Students from across the country met in central London to participate in the first ever "Divest for Justice" conference. The event, which brought together green activists and pro-Palestine student groups, are campaigning for their institutions to end investments in companies complicit in Israeli apartheid and the destruction of the environment. The collaborative conference allowed students to build alliances across student groups, strengthening their on-campus campaigns.
Over 30 campuses met in London on Saturday to build an activists network to take on the challenge of fighting climate change and Israeli occupation. It was organised by the Palestine Solidarity Campaign (PSC) and People & Planet; marking the first ever national collaboration between pro-Palestine and Fossil Free student groups.
With victorious divestment campaigns at Leeds University, organisers say other universities are expected to follow suit in divesting from Israeli apartheid.
Speakers from the Palestinian BDS (Boycott, Divestment and Sanctions) National Committee, the NUS Black Students Campaign and Campaign Against Arms Trade, all linked the struggles against environmental racism and Israeli apartheid. They pointed out that right-wing governments that support Israel's apartheid policies, such as the US and Brazil, are also key drivers of environmental destruction.

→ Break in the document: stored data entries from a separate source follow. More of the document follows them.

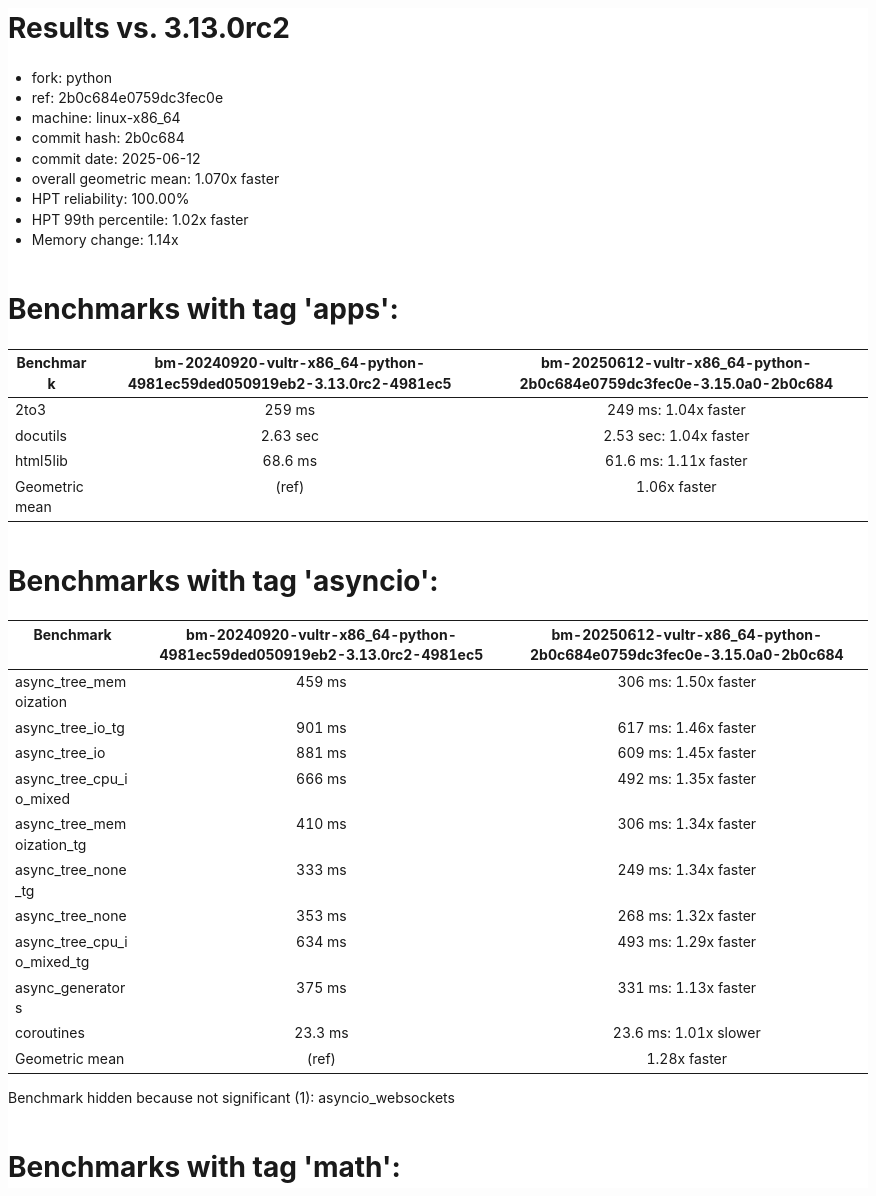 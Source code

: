 # Results vs. 3.13.0rc2

- fork: python
- ref: 2b0c684e0759dc3fec0e
- machine: linux-x86_64
- commit hash: 2b0c684
- commit date: 2025-06-12
- overall geometric mean: 1.070x faster
- HPT reliability: 100.00%
- HPT 99th percentile: 1.02x faster
- Memory change: 1.14x

Benchmarks with tag 'apps':
===========================

| Benchmark      | bm-20240920-vultr-x86_64-python-4981ec59ded050919eb2-3.13.0rc2-4981ec5 | bm-20250612-vultr-x86_64-python-2b0c684e0759dc3fec0e-3.15.0a0-2b0c684 |
|----------------|:----------------------------------------------------------------------:|:---------------------------------------------------------------------:|
| 2to3           | 259 ms                                                                 | 249 ms: 1.04x faster                                                  |
| docutils       | 2.63 sec                                                               | 2.53 sec: 1.04x faster                                                |
| html5lib       | 68.6 ms                                                                | 61.6 ms: 1.11x faster                                                 |
| Geometric mean | (ref)                                                                  | 1.06x faster                                                          |

Benchmarks with tag 'asyncio':
==============================

| Benchmark                  | bm-20240920-vultr-x86_64-python-4981ec59ded050919eb2-3.13.0rc2-4981ec5 | bm-20250612-vultr-x86_64-python-2b0c684e0759dc3fec0e-3.15.0a0-2b0c684 |
|----------------------------|:----------------------------------------------------------------------:|:---------------------------------------------------------------------:|
| async_tree_memoization     | 459 ms                                                                 | 306 ms: 1.50x faster                                                  |
| async_tree_io_tg           | 901 ms                                                                 | 617 ms: 1.46x faster                                                  |
| async_tree_io              | 881 ms                                                                 | 609 ms: 1.45x faster                                                  |
| async_tree_cpu_io_mixed    | 666 ms                                                                 | 492 ms: 1.35x faster                                                  |
| async_tree_memoization_tg  | 410 ms                                                                 | 306 ms: 1.34x faster                                                  |
| async_tree_none_tg         | 333 ms                                                                 | 249 ms: 1.34x faster                                                  |
| async_tree_none            | 353 ms                                                                 | 268 ms: 1.32x faster                                                  |
| async_tree_cpu_io_mixed_tg | 634 ms                                                                 | 493 ms: 1.29x faster                                                  |
| async_generators           | 375 ms                                                                 | 331 ms: 1.13x faster                                                  |
| coroutines                 | 23.3 ms                                                                | 23.6 ms: 1.01x slower                                                 |
| Geometric mean             | (ref)                                                                  | 1.28x faster                                                          |

Benchmark hidden because not significant (1): asyncio_websockets

Benchmarks with tag 'math':
===========================
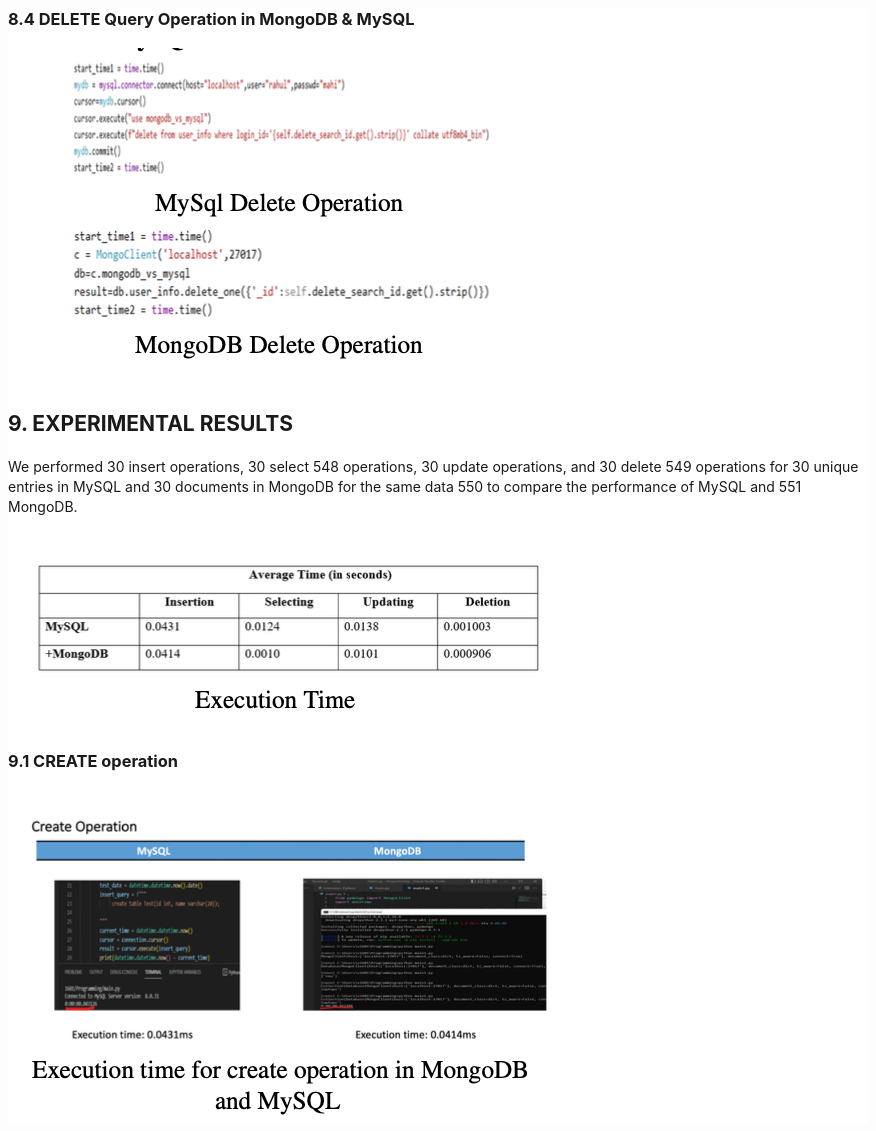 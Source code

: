 ### 8.4 DELETE Query Operation in MongoDB & MySQL

![](./img21.png)

## 9. EXPERIMENTAL RESULTS

We performed 30 insert operations, 30 select 548 operations, 30 update operations, and 30 delete 549 operations for 30 unique entries in MySQL and 30 documents in MongoDB for the same data 550 to compare the performance of MySQL and 551 MongoDB.

![](./img22.png)

### 9.1 CREATE operation

![](./img23.png)
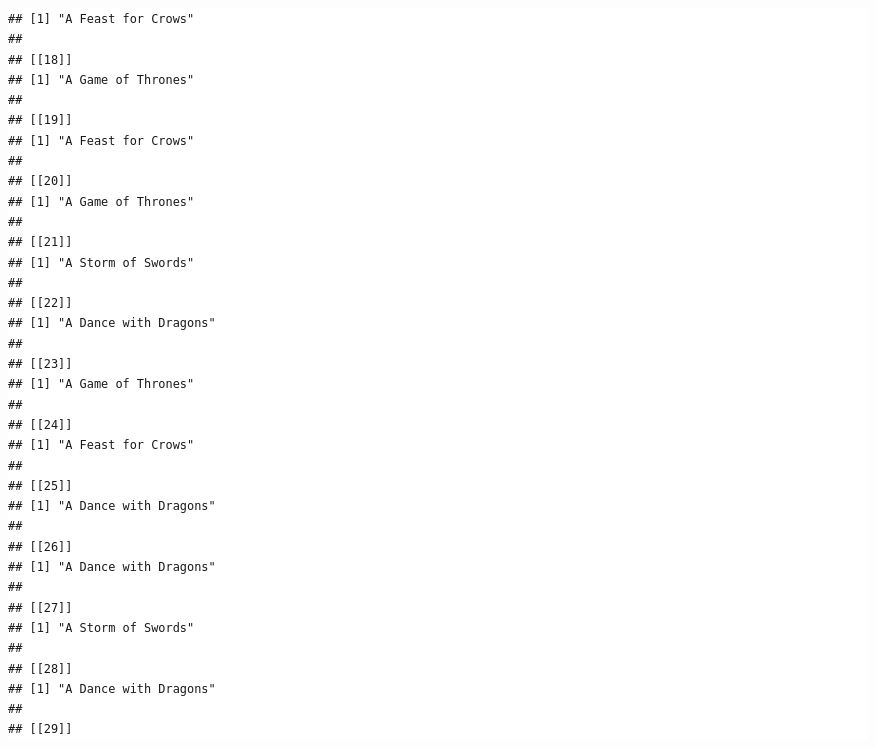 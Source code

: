     ## [1] "A Feast for Crows"
    ## 
    ## [[18]]
    ## [1] "A Game of Thrones"
    ## 
    ## [[19]]
    ## [1] "A Feast for Crows"
    ## 
    ## [[20]]
    ## [1] "A Game of Thrones"
    ## 
    ## [[21]]
    ## [1] "A Storm of Swords"
    ## 
    ## [[22]]
    ## [1] "A Dance with Dragons"
    ## 
    ## [[23]]
    ## [1] "A Game of Thrones"
    ## 
    ## [[24]]
    ## [1] "A Feast for Crows"
    ## 
    ## [[25]]
    ## [1] "A Dance with Dragons"
    ## 
    ## [[26]]
    ## [1] "A Dance with Dragons"
    ## 
    ## [[27]]
    ## [1] "A Storm of Swords"
    ## 
    ## [[28]]
    ## [1] "A Dance with Dragons"
    ## 
    ## [[29]] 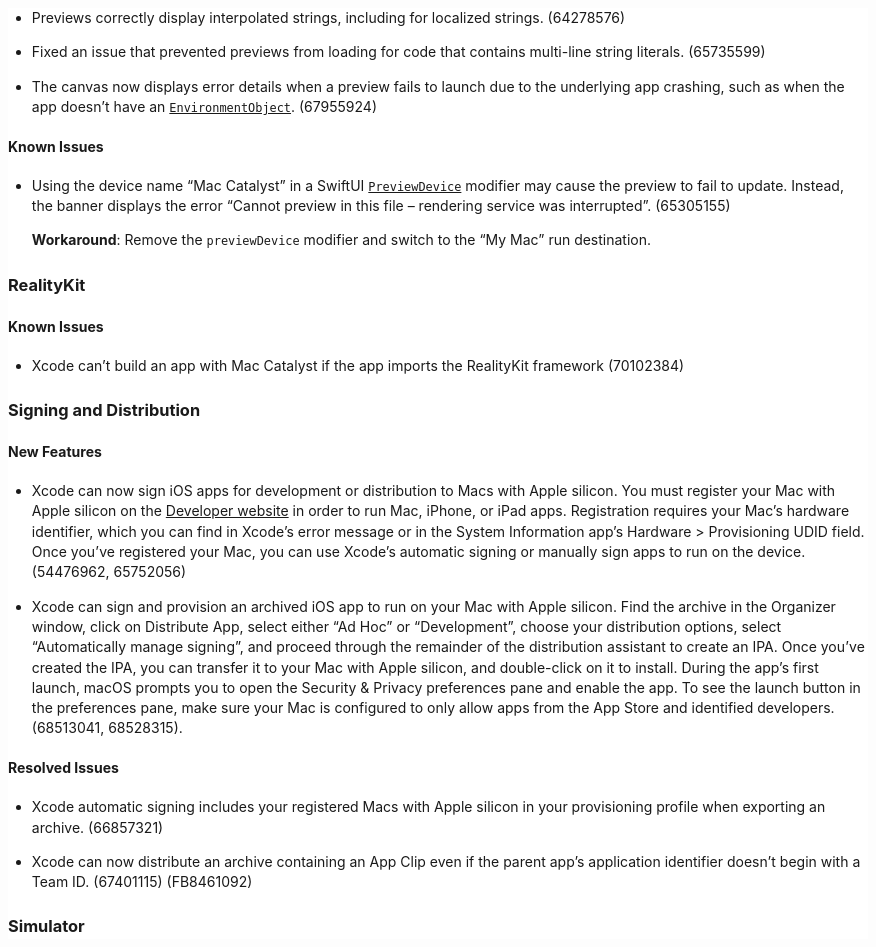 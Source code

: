 *   Previews correctly display interpolated strings, including for localized strings. (64278576)

*   Fixed an issue that prevented previews from loading for code that contains multi-line string literals. (65735599)

*   The canvas now displays error details when a preview fails to launch due to the underlying app crashing, such as when the app doesn’t have an [`EnvironmentObject`](https://developer.apple.com/documentation/SwiftUI/EnvironmentObject). (67955924)

#### Known Issues

*   Using the device name “Mac Catalyst” in a SwiftUI [`PreviewDevice`](https://developer.apple.com/documentation/SwiftUI/PreviewDevice) modifier may cause the preview to fail to update. Instead, the banner displays the error “Cannot preview in this file – rendering service was interrupted”. (65305155)

    **Workaround**: Remove the `previewDevice` modifier and switch to the “My Mac” run destination.

### RealityKit

#### Known Issues

*   Xcode can’t build an app with Mac Catalyst if the app imports the RealityKit framework (70102384)

### Signing and Distribution

#### New Features

*   Xcode can now sign iOS apps for development or distribution to Macs with Apple silicon. You must register your Mac with Apple silicon on the [Developer website](https://developer.apple.com) in order to run Mac, iPhone, or iPad apps. Registration requires your Mac’s hardware identifier, which you can find in Xcode’s error message or in the System Information app’s Hardware > Provisioning UDID field. Once you’ve registered your Mac, you can use Xcode’s automatic signing or manually sign apps to run on the device. (54476962, 65752056)

*   Xcode can sign and provision an archived iOS app to run on your Mac with Apple silicon. Find the archive in the Organizer window, click on Distribute App, select either “Ad Hoc” or “Development”, choose your distribution options, select “Automatically manage signing”, and proceed through the remainder of the distribution assistant to create an IPA. Once you’ve created the IPA, you can transfer it to your Mac with Apple silicon, and double-click on it to install. During the app’s first launch, macOS prompts you to open the Security & Privacy preferences pane and enable the app. To see the launch button in the preferences pane, make sure your Mac is configured to only allow apps from the App Store and identified developers. (68513041, 68528315).

#### Resolved Issues

*   Xcode automatic signing includes your registered Macs with Apple silicon in your provisioning profile when exporting an archive. (66857321)

*   Xcode can now distribute an archive containing an App Clip even if the parent app’s application identifier doesn’t begin with a Team ID. (67401115) (FB8461092)

### Simulator
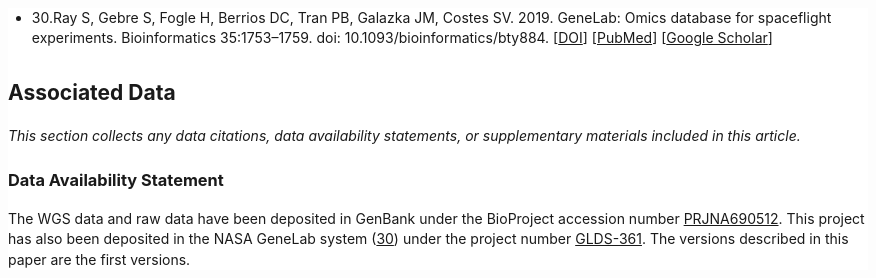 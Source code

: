 *   30.Ray S, Gebre S, Fogle H, Berrios DC, Tran PB, Galazka JM, Costes SV. 2019. GeneLab: Omics database for spaceflight experiments. Bioinformatics 35:1753–1759. doi: 10.1093/bioinformatics/bty884. \[[DOI](https://doi.org/10.1093/bioinformatics/bty884)\] \[[PubMed](https://pubmed.ncbi.nlm.nih.gov/30329036/)\] \[[Google Scholar](https://scholar.google.com/scholar_lookup?journal=Bioinformatics&title=GeneLab:%20Omics%20database%20for%20spaceflight%20experiments&volume=35&publication_year=2019&pages=1753-1759&pmid=30329036&doi=10.1093/bioinformatics/bty884&)\]

## Associated Data

_This section collects any data citations, data availability statements, or supplementary materials included in this article._

### Data Availability Statement

The WGS data and raw data have been deposited in GenBank under the BioProject accession number [PRJNA690512](https://www.ncbi.nlm.nih.gov/bioproject/?term=PRJNA690512). This project has also been deposited in the NASA GeneLab system ([30](#B30)) under the project number [GLDS-361](https://genelab-data.ndc.nasa.gov/genelab/accession/GLDS-361/). The versions described in this paper are the first versions.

UK rapper Lowkey told students to stand firm in their commitment to justice. He emphasised the importance of student campaigning, pointing out that commitments from universities given after "Fossil Free" divestment campaigns will cost the fossil fuel industry £11 billion.
Huda Ammori, campaigns officer at Palestine Solidarity Campaign, said:
This conference shows students' commitment to drive companies complicit in Israeli apartheid and environmental destruction off their campuses. Students have left the conference equipped to strengthen their divestment campaigns.
Jimmy Hall, an environmental divestment campaigner from the University of Swansea, said: "Today was incredible. It shows the strength of feeling among students up and down the country. While many universities have so-called ethical divestment policies, we know they're not good enough. We're already planning for joint protests for ethical divestment on our campus – watch this space."